To do
Reproduce, unaltered, the line with "Consider the inviscid" along with every line that follows it in the records, up to the last.

Input for this task
------------------------------------------------------------

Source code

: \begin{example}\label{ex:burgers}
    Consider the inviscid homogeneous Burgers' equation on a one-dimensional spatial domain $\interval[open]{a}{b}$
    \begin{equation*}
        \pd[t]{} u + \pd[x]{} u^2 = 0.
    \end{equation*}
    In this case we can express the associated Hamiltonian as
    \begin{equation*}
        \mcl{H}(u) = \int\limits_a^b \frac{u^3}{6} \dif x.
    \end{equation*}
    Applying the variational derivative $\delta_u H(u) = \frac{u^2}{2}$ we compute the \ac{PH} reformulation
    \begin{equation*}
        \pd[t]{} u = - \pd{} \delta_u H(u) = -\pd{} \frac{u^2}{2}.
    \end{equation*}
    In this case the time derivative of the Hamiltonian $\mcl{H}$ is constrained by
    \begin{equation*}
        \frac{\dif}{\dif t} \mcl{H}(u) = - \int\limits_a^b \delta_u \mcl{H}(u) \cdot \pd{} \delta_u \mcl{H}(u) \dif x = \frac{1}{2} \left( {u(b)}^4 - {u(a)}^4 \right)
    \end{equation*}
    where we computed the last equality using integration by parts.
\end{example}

------------------------------------------------------------

Reply to the task
    Consider the inviscid homogeneous Burgers' equation on a one-dimensional spatial domain $\interval[open]{a}{b}$
    \begin{equation*}
        \pd[t]{} u + \pd[x]{} u^2 = 0.
    \end{equation*}
    In this case we can express the associated Hamiltonian as
    \begin{equation*}
        \mcl{H}(u) = \int\limits_a^b \frac{u^3}{6} \dif x.
    \end{equation*}
    Applying the variational derivative $\delta_u H(u) = \frac{u^2}{2}$ we compute the \ac{PH} reformulation
    \begin{equation*}
        \pd[t]{} u = - \pd{} \delta_u H(u) = -\pd{} \frac{u^2}{2}.
    \end{equation*}
    In this case the time derivative of the Hamiltonian $\mcl{H}$ is constrained by
    \begin{equation*}
        \frac{\dif}{\dif t} \mcl{H}(u) = - \int\limits_a^b \delta_u \mcl{H}(u) \cdot \pd{} \delta_u \mcl{H}(u) \dif x = \frac{1}{2} \left( {u(b)}^4 - {u(a)}^4 \right)
    \end{equation*}
    where we computed the last equality using integration by parts.
\end{example}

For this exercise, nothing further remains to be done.